Além disso, a advocacia do Legislativo também desempenha papel na análise de constitucionalidade de proposições legislativas, na elaboração de estudos jurídicos e na defesa do Parlamento em demandas judiciais que envolvam suas competências e prerrogativas, conforme previsão constitucional. Ademais, vale ressaltar, a título de exemplo, que o STJ já reconheceu a legitimidade ativa ad causam das Comissões das Assembleias Legislativas para propor ação civil pública (REsp 1.098.804-RJ, rel. min. Nancy Andrighi, Informativo nº 458).

E não se trata de função nova, inventada recentemente. A gênese da representação judicial do Poder Legislativo e dos órgãos autônomos remonta à década de 1940, com a discussão sobre a personalidade judiciária das Câmaras Municipais, como bem apontado pelo ministro Victor Nunes Leal em seu artigo de 1949 [3]. A necessidade de uma advocacia especializada para os assuntos do Legislativo decorre da complexidade dos conflitos federativos e disputas interpoderes em sede judicial [4]. Essa percepção, aliás, não se restringe ao Brasil, mas encontra modelos similares em países como Reino Unido, Estados Unidos, Alemanha e Áustria [5].

Convite à reflexão

Em suma, a advocacia do Poder Legislativo é pilar fundamental para a manutenção da harmonia entre os Poderes e para o fortalecimento do Estado Democrático de Direito. Sua atuação, que vai desde o assessoramento jurídico interno até a defesa judicial do Parlamento, garante a independência e o regular funcionamento da instituição, contribuindo para a construção de um sistema jurídico sólido e para a efetivação dos princípios democráticos.

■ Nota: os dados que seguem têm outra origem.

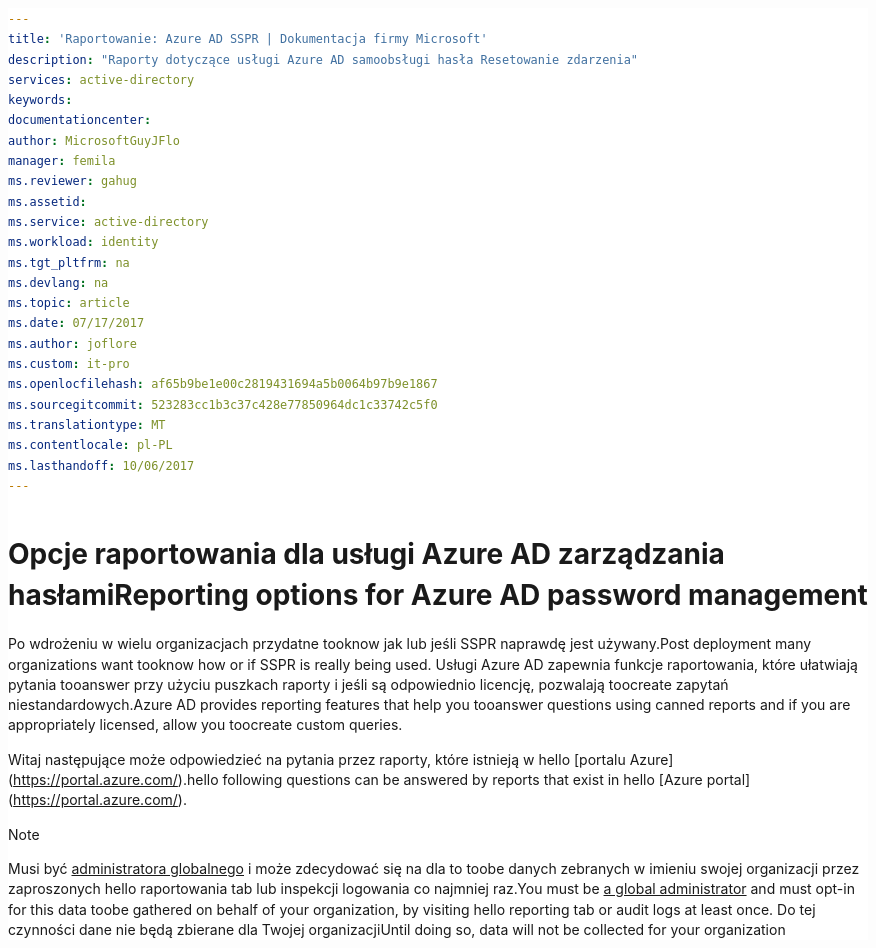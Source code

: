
 ```yaml
---
title: 'Raportowanie: Azure AD SSPR | Dokumentacja firmy Microsoft'
description: "Raporty dotyczące usługi Azure AD samoobsługi hasła Resetowanie zdarzenia"
services: active-directory
keywords: 
documentationcenter: 
author: MicrosoftGuyJFlo
manager: femila
ms.reviewer: gahug
ms.assetid: 
ms.service: active-directory
ms.workload: identity
ms.tgt_pltfrm: na
ms.devlang: na
ms.topic: article
ms.date: 07/17/2017
ms.author: joflore
ms.custom: it-pro
ms.openlocfilehash: af65b9be1e00c2819431694a5b0064b97b9e1867
ms.sourcegitcommit: 523283cc1b3c37c428e77850964dc1c33742c5f0
ms.translationtype: MT
ms.contentlocale: pl-PL
ms.lasthandoff: 10/06/2017
---
```

# <a name="reporting-options-for-azure-ad-password-management"></a><span data-ttu-id="cf4db-103">Opcje raportowania dla usługi Azure AD zarządzania hasłami</span><span class="sxs-lookup"><span data-stu-id="cf4db-103">Reporting options for Azure AD password management</span></span>

<span data-ttu-id="cf4db-104">Po wdrożeniu w wielu organizacjach przydatne tooknow jak lub jeśli SSPR naprawdę jest używany.</span><span class="sxs-lookup"><span data-stu-id="cf4db-104">Post deployment many organizations want tooknow how or if SSPR is really being used.</span></span> <span data-ttu-id="cf4db-105">Usługi Azure AD zapewnia funkcje raportowania, które ułatwiają pytania tooanswer przy użyciu puszkach raporty i jeśli są odpowiednio licencję, pozwalają toocreate zapytań niestandardowych.</span><span class="sxs-lookup"><span data-stu-id="cf4db-105">Azure AD provides reporting features that help you tooanswer questions using canned reports and if you are appropriately licensed, allow you toocreate custom queries.</span></span>

<span data-ttu-id="cf4db-106">Witaj następujące może odpowiedzieć na pytania przez raporty, które istnieją w hello [portalu Azure] (https://portal.azure.com/).</span><span class="sxs-lookup"><span data-stu-id="cf4db-106">hello following questions can be answered by reports that exist in hello [Azure portal] (https://portal.azure.com/).</span></span>

> [!NOTE]
> <span data-ttu-id="cf4db-107">Musi być [administratora globalnego](active-directory-assign-admin-roles.md#assign-or-remove-administrator-roles) i może zdecydować się na dla to toobe danych zebranych w imieniu swojej organizacji przez zaproszonych hello raportowania tab lub inspekcji logowania co najmniej raz.</span><span class="sxs-lookup"><span data-stu-id="cf4db-107">You must be [a global administrator](active-directory-assign-admin-roles.md#assign-or-remove-administrator-roles) and must opt-in for this data toobe gathered on behalf of your organization, by visiting hello reporting tab or audit logs at least once.</span></span> <span data-ttu-id="cf4db-108">Do tej czynności dane nie będą zbierane dla Twojej organizacji</span><span class="sxs-lookup"><span data-stu-id="cf4db-108">Until doing so, data will not be collected for your organization</span></span>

Certamente os colegas advogados públicos do Poder Legislativo, ao realizarem essa leitura, poderão indicar inúmeras outras atribuições e deveres que permeiam a complexa e dinâmica realidade do exercício da advocacia das Casas Legislativas, seja no âmbito federal, estadual, distrital e municipal.

Assim, antes de se tentar diminuir a relevância da advocacia do Poder Legislativo na ânsia de retirar direitos, convidamos a todos, aproveitando essa reflexão e esclarecimento, para um olhar mais aprofundado sobre a realidade do exercício desta competência indispensável ao funcionamento dos Parlamentos e, consequentemente, da democracia brasileira.

 


[1] TORMENA, Celso Bruno. Procuradores legislativos: dispensa de cartão ponto. Disponível em: https://www.conjur.com.br/2024-dez-27/procuradores-legislativos-dispensa-de-cartao-ponto/

[2] CONSELHO FEDERAL DA ORDEM DOS ADVOGADOS DO BRASIL. Súmula 9: O controle de ponto é incompatível com as atividades do Advogado Público, cuja atividade intelectual exige flexibilidade de horário.

[3] LEAL, Victor Nunes. Personalidade judiciária das Câmaras Municipais – Comentário de Victor Nunes Leal. Revista de direito administrativo, v. 15, p. 53-54, 1949.

[4] Para mais: FERNANDES, Edvaldo. A institucionalização da advocacia do Senado Federal com salvaguarda das competências constitucionais do Congresso Nacional. Centro de estudos da Consultoria do Senado, Textos para discussão, ago. 2010.

[5] Reino Unido (Office of Speaker’s Counsel – Gabinete de Consultoria do Orador); Estados Unidos (Office of Senate Legal Counsel – Gabinete de Consultoria Jurídica do Senado; Office of General Counsel of the U.S. House of Representatives – Gabinete de Consultoria geral da Câmara dos Representantes); Alemanha (‘Directorate ZR’ do Bundestag – Diretório ZR da câmara baixa); e Áustria (Rechts-, Legislativ- & Wissenschaftlicher Dienst – Serviço Jurídico, Legislativo e de Pesquisa).